Muser should be fired just for having Donnie Sadler lead off two games in a row. Just to give you an idea how bad Donnie Sadler is, the Royals ran out of roster spots in spring training, and even Muser had to admit Sadler was the 26th or 27th-best player on his team. But Sadler was out of options, so to send him to the minors, first any team in the majors could have him for virtually nothing if they claimed him within three business days. The rule may state they have to pay the Royals $1.

Not a single team thought Donnie Sadler was better than the worst player on their roster. Not even the five teams with worse records than the Royals. Not even Detroit!

Sadler cleared waivers and packed his bags for Omaha, the Royals’ AAA affiliate. Within weeks, the Royals had enough injuries that Muser could justify bringing back his favorite player.

The Royals’ regular leadoff hitter is Chuck Knoblauch, he formerly of the Minnesota Twins and New York Yankees. The Royals rented his services (both of them swear he’ll be back next year; I doubt it) for the year. He’s batting about .200, but unlike anyone else on the team, he draws a lot of walks, so he has the highest on-base percentage on the team. And he has good enough speed to be a real pest once he gets on base. As a result, Carlos Beltran and Mike Sweeney finally have someone to drive home when they get to bat.

Knobby’s been nursing some minor injuries himself, leaving his left field spot vacated. The Royals have several competent outfielders. Michael Tucker generally only plays against right-handers, but he’s played every day in the past, and his defense is superb. Raul Ibanez is one of two Royals batting over .300 and he’s a passable left fielder. Rookie Brenden Berger is unproven but he’s hitting decently.

Who does Muser insert in left field?

His backup shortstop, Donnie Sadler, that’s who.

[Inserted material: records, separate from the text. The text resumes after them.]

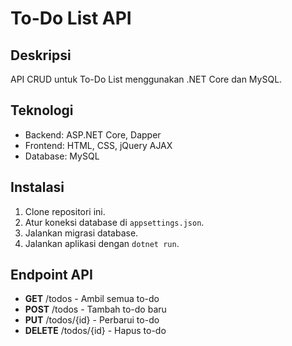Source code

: # To-Do List API

## Deskripsi
API CRUD untuk To-Do List menggunakan .NET Core dan MySQL.

## Teknologi
- Backend: ASP.NET Core, Dapper
- Frontend: HTML, CSS, jQuery AJAX
- Database: MySQL

## Instalasi
1. Clone repositori ini.
2. Atur koneksi database di `appsettings.json`.
3. Jalankan migrasi database.
4. Jalankan aplikasi dengan `dotnet run`.

## Endpoint API
- **GET** /todos - Ambil semua to-do
- **POST** /todos - Tambah to-do baru
- **PUT** /todos/{id} - Perbarui to-do
- **DELETE** /todos/{id} - Hapus to-do
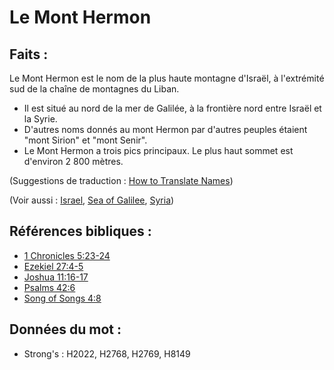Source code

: # Le Mont Hermon

## Faits :

Le Mont Hermon est le nom de la plus haute montagne d'Israël, à l'extrémité sud de la chaîne de montagnes du Liban.

* Il est situé au nord de la mer de Galilée, à la frontière nord entre Israël et la Syrie.
* D'autres noms donnés au mont Hermon par d'autres peuples étaient "mont Sirion" et "mont Senir".
* Le Mont Hermon a trois pics principaux. Le plus haut sommet est d'environ 2 800 mètres.

(Suggestions de traduction : [How to Translate Names](rc://en/ta/man/translate/translate-names))

(Voir aussi : [Israel](../kt/israel.md), [Sea of Galilee](../names/seaofgalilee.md), [Syria](../names/syria.md))

## Références bibliques :

* [1 Chronicles 5:23-24](rc://en/tn/help/1ch/05/23)
* [Ezekiel 27:4-5](rc://en/tn/help/ezk/27/04)
* [Joshua 11:16-17](rc://en/tn/help/jos/11/16)
* [Psalms 42:6](rc://en/tn/help/psa/042/06)
* [Song of Songs 4:8](rc://en/tn/help/sng/04/08)

## Données du mot :

* Strong's : H2022, H2768, H2769, H8149
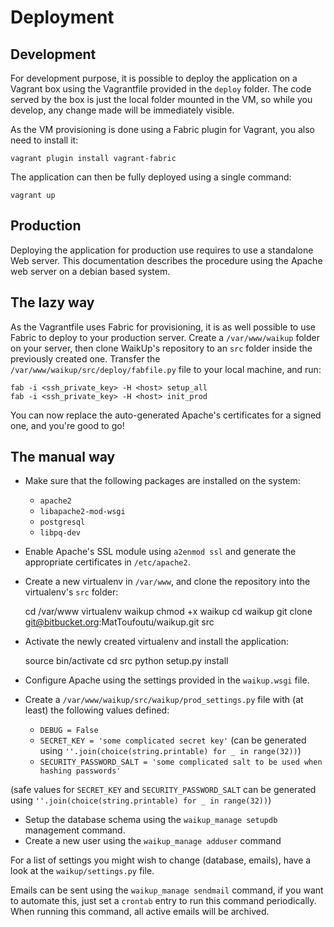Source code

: # Deployment

## Development

For development purpose, it is possible to deploy the application on a Vagrant box using the Vagrantfile provided in
the `deploy` folder. The code served by the box is just the local folder mounted in the VM, so while you develop,
any change made will be immediately visible.

As the VM provisioning is done using a Fabric plugin for Vagrant, you also need to install it:


    vagrant plugin install vagrant-fabric


The application can then be fully deployed using a single command:


    vagrant up



## Production

Deploying the application for production use requires to use a standalone Web server. This documentation
describes the procedure using the Apache web server on a debian based system.


## The lazy way

As the Vagrantfile uses Fabric for provisioning, it is as well possible to use Fabric to deploy to your production
server. Create a `/var/www/waikup` folder on your server, then clone WaikUp's repository to an `src` folder inside
the previously created one. Transfer the `/var/www/waikup/src/deploy/fabfile.py` file to your local machine, and run:


    fab -i <ssh_private_key> -H <host> setup_all
    fab -i <ssh_private_key> -H <host> init_prod
  

You can now replace the auto-generated Apache's certificates for a signed one, and you're good to go!


## The manual way

* Make sure that the following packages are installed on the system:
    * `apache2`
    * `libapache2-mod-wsgi`
    * `postgresql`
    * `libpq-dev`

* Enable Apache's SSL module using `a2enmod ssl` and generate the appropriate certificates in `/etc/apache2`.
* Create a new virtualenv in `/var/www`, and clone the repository into the virtualenv's `src` folder:


    cd /var/www
    virtualenv waikup
    chmod +x waikup
    cd waikup
    git clone git@bitbucket.org:MatToufoutu/waikup.git src


* Activate the newly created virtualenv and install the application:


    source bin/activate
    cd src
    python setup.py install


* Configure Apache using the settings provided in the `waikup.wsgi` file.
* Create a `/var/www/waikup/src/waikup/prod_settings.py` file with (at least) the following values defined:
  * `DEBUG = False`
  * `SECRET_KEY = 'some complicated secret key'` (can be generated using `''.join(choice(string.printable) for _ in range(32))`)
  * `SECURITY_PASSWORD_SALT = 'some complicated salt to be used when hashing passwords'` 

(safe values for `SECRET_KEY` and `SECURITY_PASSWORD_SALT` can be generated using 
`''.join(choice(string.printable) for _ in range(32))`)
 
* Setup the database schema using the `waikup_manage setupdb` management command.
* Create a new user using the `waikup_manage adduser` command

For a list of settings you might wish to change (database, emails), have a look at the `waikup/settings.py` file.

Emails can be sent using the `waikup_manage sendmail` command, if you want to automate this, just set a `crontab` entry
to run this command periodically. When running this command, all active emails will be archived.
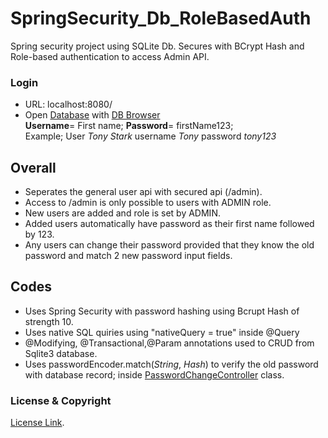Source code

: # SpringSecurity_Db_RoleBasedAuth
Spring security project using SQLite Db. Secures with BCrypt Hash and Role-based authentication to access Admin API.

### Login
- URL: localhost:8080/ <br>
- Open [Database](/src/main/resources/Database.db) with [DB Browser](https://sqlitebrowser.org/)<br>
**Username**= First name; **Password**= firstName123;<br>
Example; User *Tony Stark* username *Tony* password *tony123* 


## Overall

- Seperates the general user api with secured api (/admin).<br>
- Access to /admin is only possible to users with ADMIN role.<br>
- New users are added and role is set by ADMIN.<br>
- Added users automatically have password as their first name followed by 123.
- Any users can change their password provided that they know the old password and match 2 new password input fields.<br>


## Codes
- Uses Spring Security with password hashing using Bcrupt Hash of strength 10.<br>
- Uses native SQL quiries using "nativeQuery = true" inside @Query
- @Modifying, @Transactional,@Param annotations used to CRUD from Sqlite3 database.<br>
- Uses passwordEncoder.match(*String*, *Hash*) to verify the old password with database record; inside [PasswordChangeController](src/main/java/com/qwertyfox/thefox/controller/PasswordChangeController.java) class.



### License & Copyright
[License Link](LICENSE). <br> 
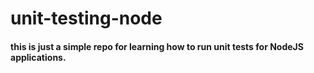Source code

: # unit-testing-node

#### this is just a simple repo for learning how to run unit tests for NodeJS applications.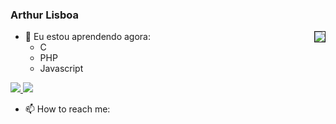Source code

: ### Arthur Lisboa


<img src="https://avatars.githubusercontent.com/u/131053411?s=400&v=4" border="1px solid black" align="right">


- 🌱 Eu estou aprendendo agora:
	- C
	- PHP
	- Javascript

<div>
	<a href="" target="_self">
	<img src="https://github-readme-stats.vercel.app/api?username=ChrisArthLisboa&show_icons=true&theme=midnight-purple&include_all_comits=true&count_private=true"/>
	<img src="https://github-readme-stats.vercel.app/api/top-langs/?username=ChrisArthLisboa&layout=compact&langs_count=16&theme=midnight-purple"/>
	</a>
</div>

- 📫 How to reach me: 

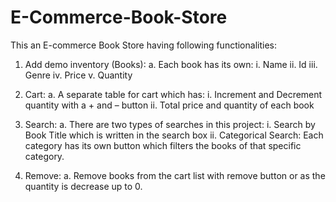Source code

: # E-Commerce-Book-Store
This an E-commerce Book Store having following functionalities:
1.	Add demo inventory (Books):
    a.	Each book has its own:
        i.	Name
        ii.	Id
        iii. Genre
        iv.	Price
        v.	Quantity
        
2.	Cart: 
    a.	A separate table for cart which has:
        i.	Increment and Decrement quantity with a + and – button
        ii.	Total price and quantity of each book	
        
3.	Search:
    a.	There are two types of searches in this project:
        i.	Search by Book Title which is written in the search box 
        ii.	Categorical Search: Each category has its own button which filters the books of that specific category.
        
4.	Remove:
    a.	Remove books from the cart list with remove button or as the quantity is decrease up to 0.

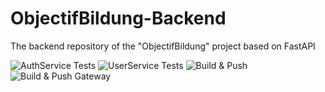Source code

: # ObjectifBildung-Backend
The backend repository of the "ObjectifBildung" project based on FastAPI

![AuthService Tests](https://github.com/Kascali-services/ObjectifBildung-Backend/actions/workflows/test-authService.yml/badge.svg)
![UserService Tests](https://github.com/Kascali-services/ObjectifBildung-Backend/actions/workflows/test-userService.yml/badge.svg)
![Build & Push](https://github.com/Kascali-services/ObjectifBildung-Backend/actions/workflows/build-authService.yml/badge.svg)
![Build & Push Gateway](https://github.com/Kascali-services/ObjectifBildung-Backend/actions/workflows/build-gateway.yml/badge.svg)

And what .133-hitting backup shortstop takes over leadoff duties?

Donnie Sadler.

Why?

Donnie Sadler has blinding speed.

What someone needs to tell Tony Loser is that you can’t steal first base, which is why Donnie Sadler is hitting .133. What else someone needs to tell Tony Loser is that a so-so-field, worse-hit shortstop in the National League isn’t going to get any better in the American League. Sadler probably hasn’t seen a fastball since he came over from Cincy last year.

Since the Royals insist on sending all of their good players to Oakland, they really need to take a cue from Oakland. The Royals sent their speedster, Johnny Damon, to Oakland for a few no-good pitchers a little over a year ago. Damon, showing his typical loyalty, left after one season to go play center field in Boston. Left without a leadoff hitter, the Athletics did something unconventional. They inserted another former Royal, Jeremy Giambi (the younger brother the former Oakland star Jason Giambi, who sold out everything to play first base for the New York Scum Yankees.)

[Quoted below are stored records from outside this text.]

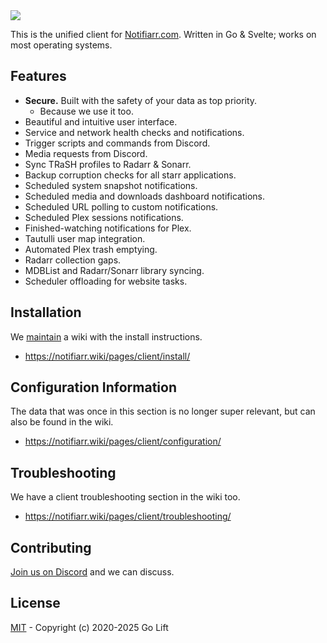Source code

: <img src="https://gh.notifiarr.com/img/repo-logo.png">

This is the unified client for [Notifiarr.com](https://notifiarr.com).
Written in Go & Svelte; works on most operating systems.

## Features

- **Secure.** Built with the safety of your data as top priority.
    - Because we use it too.
- Beautiful and intuitive user interface.
- Service and network health checks and notifications.
- Trigger scripts and commands from Discord.
- Media requests from Discord.
- Sync TRaSH profiles to Radarr & Sonarr.
- Backup corruption checks for all starr applications.
- Scheduled system snapshot notifications.
- Scheduled media and downloads dashboard notifications.
- Scheduled URL polling to custom notifications.
- Scheduled Plex sessions notifications.
- Finished-watching notifications for Plex.
- Tautulli user map integration.
- Automated Plex trash emptying.
- Radarr collection gaps.
- MDBList and Radarr/Sonarr library syncing.
- Scheduler offloading for website tasks.

## Installation

We [maintain](https://github.com/Notifiarr/mkdocs-wiki) a wiki with the install instructions.

- https://notifiarr.wiki/pages/client/install/

## Configuration Information

The data that was once in this section is no longer super relevant, but can also be found in the wiki.

- https://notifiarr.wiki/pages/client/configuration/

## Troubleshooting

We have a client troubleshooting section in the wiki too.

- https://notifiarr.wiki/pages/client/troubleshooting/

## Contributing

[Join us on Discord](https://notifiarr.com/discord) and we can discuss.

## License

[MIT](https://github.com/Notifiarr/notifiarr/blob/main/LICENSE) - Copyright (c) 2020-2025 Go Lift
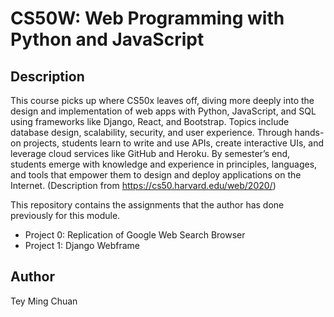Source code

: # CS50W: Web Programming with Python and JavaScript #

## Description ##
This course picks up where CS50x leaves off, diving more deeply into the design and implementation of web apps with Python, JavaScript, and SQL using frameworks like Django, React, and Bootstrap. Topics include database design, scalability, security, and user experience. Through hands-on projects, students learn to write and use APIs, create interactive UIs, and leverage cloud services like GitHub and Heroku. By semester’s end, students emerge with knowledge and experience in principles, languages, and tools that empower them to design and deploy applications on the Internet. (Description from https://cs50.harvard.edu/web/2020/)

This repository contains the assignments that the author has done previously for this module.
- Project 0: Replication of Google Web Search Browser
- Project 1: Django Webframe

## Author ##
Tey Ming Chuan
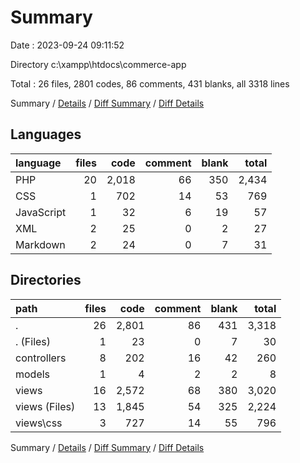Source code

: # Summary

Date : 2023-09-24 09:11:52

Directory c:\\xampp\\htdocs\\commerce-app

Total : 26 files,  2801 codes, 86 comments, 431 blanks, all 3318 lines

Summary / [Details](details.md) / [Diff Summary](diff.md) / [Diff Details](diff-details.md)

## Languages
| language | files | code | comment | blank | total |
| :--- | ---: | ---: | ---: | ---: | ---: |
| PHP | 20 | 2,018 | 66 | 350 | 2,434 |
| CSS | 1 | 702 | 14 | 53 | 769 |
| JavaScript | 1 | 32 | 6 | 19 | 57 |
| XML | 2 | 25 | 0 | 2 | 27 |
| Markdown | 2 | 24 | 0 | 7 | 31 |

## Directories
| path | files | code | comment | blank | total |
| :--- | ---: | ---: | ---: | ---: | ---: |
| . | 26 | 2,801 | 86 | 431 | 3,318 |
| . (Files) | 1 | 23 | 0 | 7 | 30 |
| controllers | 8 | 202 | 16 | 42 | 260 |
| models | 1 | 4 | 2 | 2 | 8 |
| views | 16 | 2,572 | 68 | 380 | 3,020 |
| views (Files) | 13 | 1,845 | 54 | 325 | 2,224 |
| views\\css | 3 | 727 | 14 | 55 | 796 |

Summary / [Details](details.md) / [Diff Summary](diff.md) / [Diff Details](diff-details.md)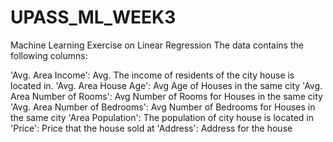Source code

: # UPASS_ML_WEEK3
Machine Learning Exercise on Linear Regression 
The data contains the following columns:

'Avg. Area Income': Avg. The income of residents of the city house is located in.
'Avg. Area House Age': Avg Age of Houses in the same city
'Avg. Area Number of Rooms': Avg Number of Rooms for Houses in the same city
'Avg. Area Number of Bedrooms': Avg Number of Bedrooms for Houses in the same city
'Area Population': The population of city house is located in
'Price': Price that the house sold at
'Address': Address for the house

Jeremy Giambi has stolen exactly the same number of bases in the major leagues as I have. Zero. But he gets on base, giving the really big sticks someone to drive home. You don’t have to be very fast to score from first or second on an extra-base hit. The people behind him get a lot of extra-base hits, so Giambi scores a lot of runs.

Conventional wisdom says you want someone with blazing speed to lead off, but speed demons who get on base a lot are relatively rare. So most teams settle for someone with good speed who sometimes gets on base. Or with blinding speed from home plate back to the dugout, in the case of the Royals and Donnie Sadler.

But the Royals’ mishandling of Donnie Sadler isn’t the Royals’ only problem. Friday night, rookie Chris George was faced with the thankless task of pitching against Pedro Martinez, the best pitcher in the American League. George held his own, giving up 2 runs in 5 1/3 innings. Martinez was impressed with him. Now, keep in mind that Pedro Martinez has every right to not be impressed by anyone who isn’t Curt Schilling or Randy Johnson or Greg Maddux.

“That kid has got some talent,” Martinez said. “I was worried when he got hit [by a line drive]. He stood there like a bull. I like that.”

Tony Muser liked what he saw too, but he’s not certain he’s going to let Chris George start again. Never mind what Pedro Martinez says. Martinez has only won 86 games since 1997. What’s he know about pitching?

My guess is Muser wants to hand the ball to Donnie Sadler. After all, Sadler hits like a pitcher.